If we lose, then what the hell, at least we died trying.

This is a remarkable event. Critics of Web 2.0 technologies like Digg often say that users are being exploited, that the “communities” on these sites are shams and the company running the site is really in control. Here, the Digg company found that it doesn’t entirely control the Digg site – if users want something on the site badly enough, they can put it there. If Digg wasn’t going to shut down entirely (or become clogged with postings of the key), it had no choice but to acquiesce and allow links to the key. But Digg went beyond acquiescence, siding with its users against AACS LA, by posting the key itself and practically inviting a lawsuit from AACS LA.
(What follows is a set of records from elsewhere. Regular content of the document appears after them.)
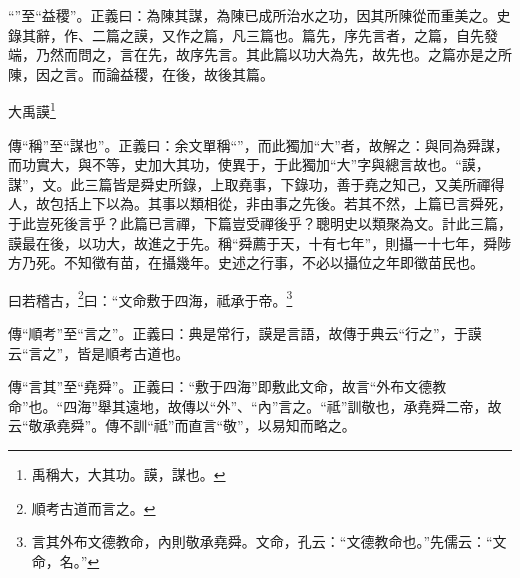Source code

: {\noindent\shu{}\fzkt “”至“益稷”。正義曰：為陳其謀，為陳已成所治水之功，因其所陳從而重美之。史錄其辭，作、二篇之謨，又作之篇，凡三篇也。篇先，序先言者，之篇，自先發端，乃然而問之，言在先，故序先言。其此篇以功大為先，故先也。之篇亦是之所陳，因之言。而論益稷，在後，故後其篇。 \par}

大禹謨\footnote{禹稱大，大其功。謨，謀也。}

{\noindent\zhuan{}\fzbyks 傳“稱”至“謀也”。正義曰：余文單稱“”，而此獨加“大”者，故解之：與同為舜謀，而功實大，與不等，史加大其功，使異于，于此獨加“大”字與總言故也。“謨，謀”，文。此三篇皆是舜史所錄，上取堯事，下錄功，善于堯之知己，又美所禪得人，故包括上下以為。其事以類相從，非由事之先後。若其不然，上篇已言舜死，于此豈死後言乎？此篇已言禪，下篇豈受禪後乎？聰明史以類聚為文。計此三篇，謨最在後，以功大，故進之于先。稱“舜薦于天，十有七年”，則攝一十七年，舜陟方乃死。不知徵有苗，在攝幾年。史述之行事，不必以攝位之年即徵苗民也。 \par}

曰若稽古，\footnote{順考古道而言之。}曰：“文命敷于四海，祗承于帝。\footnote{言其外布文德教命，內則敬承堯舜。文命，孔云：“文德教命也。”先儒云：“文命，名。”}

{\noindent\zhuan{}\fzbyks 傳“順考”至“言之”。正義曰：典是常行，謨是言語，故傳于典云“行之”，于謨云“言之”，皆是順考古道也。 \par}

{\noindent\zhuan{}\fzbyks 傳“言其”至“堯舜”。正義曰：“敷于四海”即敷此文命，故言“外布文德教命”也。“四海”舉其遠地，故傳以“外”、“內”言之。“祗”訓敬也，承堯舜二帝，故云“敬承堯舜”。傳不訓“祗”而直言“敬”，以易知而略之。 \par}

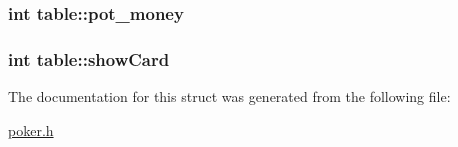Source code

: \hypertarget{structtable_a742ffe5b682ef41e0d5284865d6f9707}{
\subsubsection[{pot\+\_\+money}]{\setlength{\rightskip}{0pt plus 5cm}int table\+::pot\+\_\+money}}\label{structtable_a742ffe5b682ef41e0d5284865d6f9707}
\hypertarget{structtable_a1d8bc65b5a26f8b5b7a21a2430432901}{
\subsubsection[{show\+Card}]{\setlength{\rightskip}{0pt plus 5cm}int table\+::show\+Card}}\label{structtable_a1d8bc65b5a26f8b5b7a21a2430432901}


The documentation for this struct was generated from the following file\+:\begin{DoxyCompactItemize}
\item 
\hyperlink{poker_8h}{poker.\+h}\end{DoxyCompactItemize}
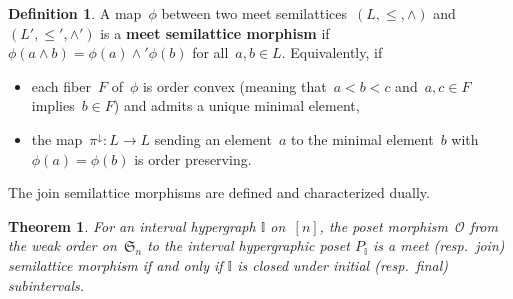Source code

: \documentclass{amsart}
\newtheorem{theoremA}{Theorem}
\theoremstyle{definition}
\newtheorem{definition}[theorem]{Definition}
\newcommand{\defn}[1]{\textbf{\textsf{\color{PineGreen} #1}}} %
\newcommand{\fS}{\mathfrak{S}} %
\newcommand{\meet}{\wedge} %
\newcommand{\projDown}{\pi^\downarrow} %
\newcommand{\Or}{\mathcal O}  %
\newcommand{\II}{\mathbb I} %
\begin{document}
\begin{definition}
A map~$\phi$ between two meet semilattices~$(L, \le, \meet)$ and~$(L', \le', \meet')$ is a \defn{meet semilattice morphism} if~$\phi(a \meet b) = \phi(a) \meet' \phi(b)$ for all~$a,b \in L$.
Equivalently, if
\begin{itemize}
\item each fiber~$F$ of~$\phi$ is order convex (meaning that~$a < b < c$ and~$a,c \in F$ implies~$b \in F$) and admits a unique minimal element,
\item the map~$\projDown : L \to L$ sending an element~$a$ to the minimal element~$b$ with~$\phi(a) = \phi(b)$ is order preserving.
\end{itemize}
The join semilattice morphisms are defined and characterized dually.
\end{definition}

\begin{theoremA}
For an interval hypergraph $\II$ on~$[n]$, the poset morphism~$\Or$ from the weak order on~$\fS_n$ to the interval hypergraphic poset $P_\II$ is a meet (resp.~join) semilattice morphism if and only if $\II$ is closed under initial (resp.~final) subintervals.
\end{theoremA}
\end{document}
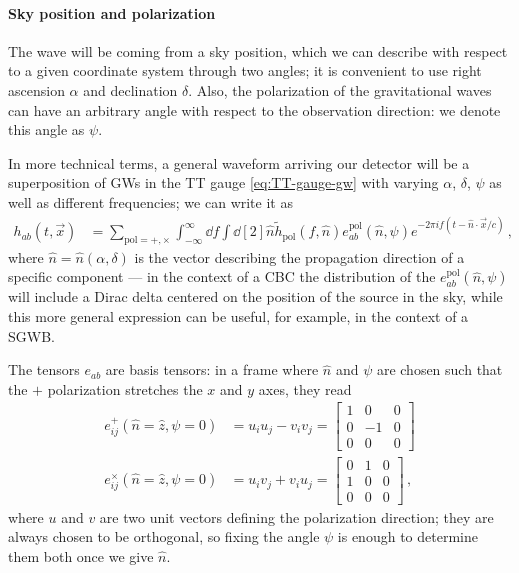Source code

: \documentclass[main.tex]{subfiles}
\begin{document}
\paragraph{Sky position and polarization} \label{sec:sky-pos-polar}

The wave will be coming from a sky position, which we can describe with respect to a given coordinate system through two angles; it is convenient to use right ascension \(\alpha \) and declination \(\delta \). 
Also, the polarization of the gravitational waves can have an arbitrary angle with respect to the observation direction: we denote this angle as \(\psi \). 

In more technical terms, a general waveform arriving our detector will be a superposition of \acsp{GW} in the TT gauge \eqref{eq:TT-gauge-gw} with varying \(\alpha \), \(\delta \), \(\psi \) as well as different frequencies; we can write it as \cite[eq.\ 1.58]{maggioreGravitationalWavesVolume2007}
%
\begin{align} \label{eq:generic-gw}
h_{ab} (t, \vec{x}) &= \sum _{\text{pol} = +, \times }
\int_{- \infty  }^{\infty } \dd{f} \int \dd[2]{\hat{n}} \widetilde{h}_{\text{pol}} (f, \hat{n}) e^{\text{pol}}_{ab}(\hat{n}, \psi ) e^{-2 \pi i f (t - \hat{n}\cdot \vec{x} / c )} 
\,,
\end{align}
%
where \(\hat{n} = \hat{n} (\alpha , \delta )\) is the vector describing the propagation direction of a specific component --- in the context of a \ac{CBC} the distribution of the \(e^{\text{pol}}_{ab}(\hat{n}, \psi )\) will include a Dirac delta centered on the position of the source in the sky, while this more general expression can be useful, for example, in the context of a \ac{SGWB}. 

The tensors \(e_{ab}\) are basis tensors: in a frame where \(\hat{n}\) and \(\psi \) are chosen such that the \(+\) polarization stretches the \(x\) and \(y\) axes, they read 
%
\begin{align}
e_{ij}^{+} (\hat{n}=\hat{z}, \psi =0) &= u_i u_j - v_i v_j = \left[\begin{array}{ccc}
1 & 0 & 0 \\ 
0 & -1 & 0 \\ 
0 & 0 & 0
\end{array}\right]  \\
e_{ij}^{ \times } (\hat{n}=\hat{z}, \psi = 0) &= u_i v_j + v_i u_j = \left[\begin{array}{ccc}
0 & 1 & 0 \\ 
1 & 0 & 0 \\ 
0 & 0 & 0
\end{array}\right]
\,,
\end{align}
%
where \(u\) and \(v\) are two unit vectors defining the polarization direction; they are always chosen to be orthogonal, so fixing the angle \(\psi \) is enough to determine them both once we give \(\hat{n}\). 
\end{document}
Digg’s motive here probably has more to do with profit and market share than with truth, justice, and the American way. It’s not a coincidence that Digg’s newly discovered values coincide with the desires of its users. Still, the important fact is that users could bend Digg to their will. It turns out that the “government” of Digg’s community gets its power from the consent of the governed. Users of other Web 2.0 sites will surely take note.